◆ **SUPPLIED ENTRIES**:
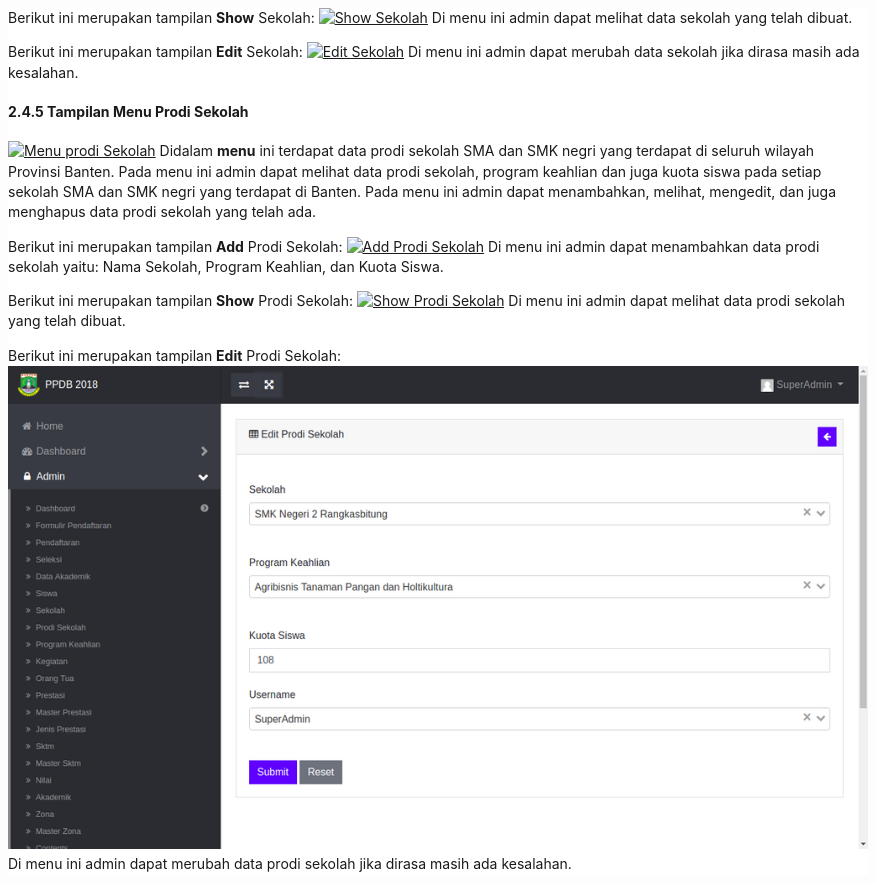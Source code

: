 Berikut ini merupakan tampilan **Show** Sekolah:
[![Show Sekolah](/document/aplikasi/psb-umum/images/implementasi/psb-umum_menu-show-sekolah-admin.png)](/document/aplikasi/psb-umum/images/implementasi/psb-umum_menu-show-sekolah-admin.png)
Di menu ini admin dapat melihat data sekolah yang telah dibuat.

Berikut ini merupakan tampilan **Edit** Sekolah:
[![Edit Sekolah](/document/aplikasi/psb-umum/images/implementasi/psb-umum_menu-edit-sekolah-admin.png)](/document/aplikasi/psb-umum/images/implementasi/psb-umum_menu-edit-sekolah-admin.png)
Di menu ini admin dapat merubah data sekolah jika dirasa masih ada kesalahan.

#### 2.4.5 Tampilan Menu Prodi Sekolah 

[![Menu prodi Sekolah](/document/aplikasi/psb-umum/images/implementasi/psb-umum_menu-prodi-sekolah-admin.png)](/document/aplikasi/psb-umum/images/implementasi/psb-umum_menu-prodi-sekolah-admin.png)
Didalam **menu** ini terdapat data prodi sekolah SMA dan SMK negri yang terdapat di seluruh wilayah Provinsi Banten. Pada menu ini admin dapat melihat data prodi sekolah, program keahlian dan juga kuota siswa pada setiap sekolah SMA dan SMK negri yang terdapat di Banten. Pada menu ini admin dapat menambahkan, melihat, mengedit, dan juga menghapus data prodi sekolah yang telah ada.

Berikut ini merupakan tampilan **Add** Prodi Sekolah:
[![Add Prodi Sekolah](/document/aplikasi/psb-umum/images/implementasi/psb-umum_menu-add-prodi-sekolah-admin.png)](/document/aplikasi/psb-umum/images/implementasi/psb-umum_menu-add-prodi-sekolah-admin.png)
Di menu ini admin dapat menambahkan data prodi sekolah yaitu: Nama Sekolah, Program Keahlian, dan Kuota Siswa.

Berikut ini merupakan tampilan **Show** Prodi Sekolah:
[![Show Prodi Sekolah](/document/aplikasi/psb-umum/images/implementasi/psb-umum_menu-show-prodi-sekolah-admin.png)](/document/aplikasi/psb-umum/images/implementasi/psb-umum_menu-show-prodi-sekolah-admin.png)
Di menu ini admin dapat melihat data prodi sekolah yang telah dibuat.

Berikut ini merupakan tampilan **Edit** Prodi Sekolah:
[![Edit Prodi Sekolah](/document/aplikasi/psb-umum/images/implementasi/psb-umum_menu-edit-prodi-sekolah-admin.png)](/document/aplikasi/psb-umum/images/implementasi/psb-umum_menu-edit-prodi-sekolah-admin.png)
Di menu ini admin dapat merubah data prodi sekolah jika dirasa masih ada kesalahan.
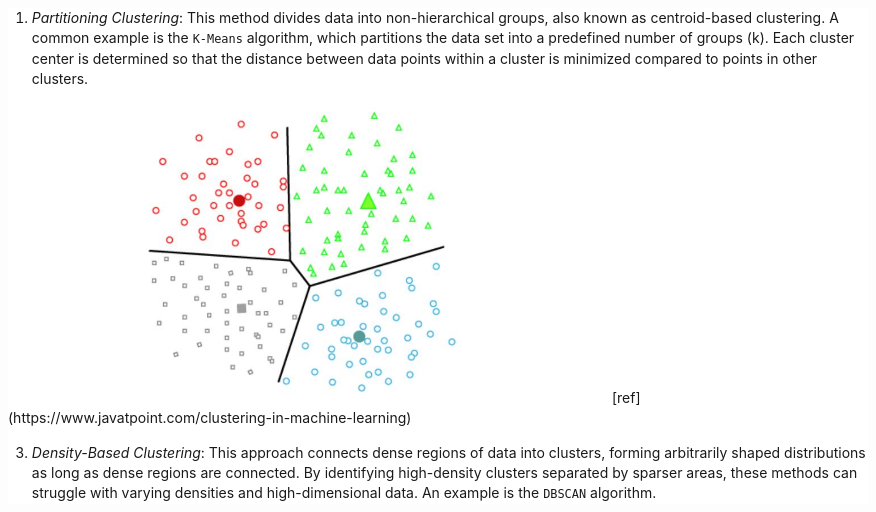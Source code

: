 1.	*Partitioning Clustering*: This method divides data into non-hierarchical groups, also known as centroid-based clustering. A common example is the `K-Means` algorithm, 
which partitions the data set into a predefined number of groups (k). 
Each cluster center is determined so that the distance between data points within a cluster is minimized compared to points in other clusters.

<img src="figures/clusterpar.JPG" width="600" height="300"> 
[ref](https://www.javatpoint.com/clustering-in-machine-learning)

3.	*Density-Based Clustering*: This approach connects dense regions of data into clusters, forming arbitrarily shaped distributions as long as dense regions are connected. 
By identifying high-density clusters separated by sparser areas, these methods can struggle with varying densities and high-dimensional data. 
An example is the `DBSCAN` algorithm.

◆ **ACTIVITY**: Only one part of the material above is to be transcribed, namely the lines starting with the line that has "Each cluster center" and going on through the line that has "[ref](https://www.javatpoint.com/clustering-in-machine-learning)", exactly as they stand.

◆ **EXERCISE OUTPUT**:
Each cluster center is determined so that the distance between data points within a cluster is minimized compared to points in other clusters.

<img src="figures/clusterpar.JPG" width="600" height="300"> 
[ref](https://www.javatpoint.com/clustering-in-machine-learning)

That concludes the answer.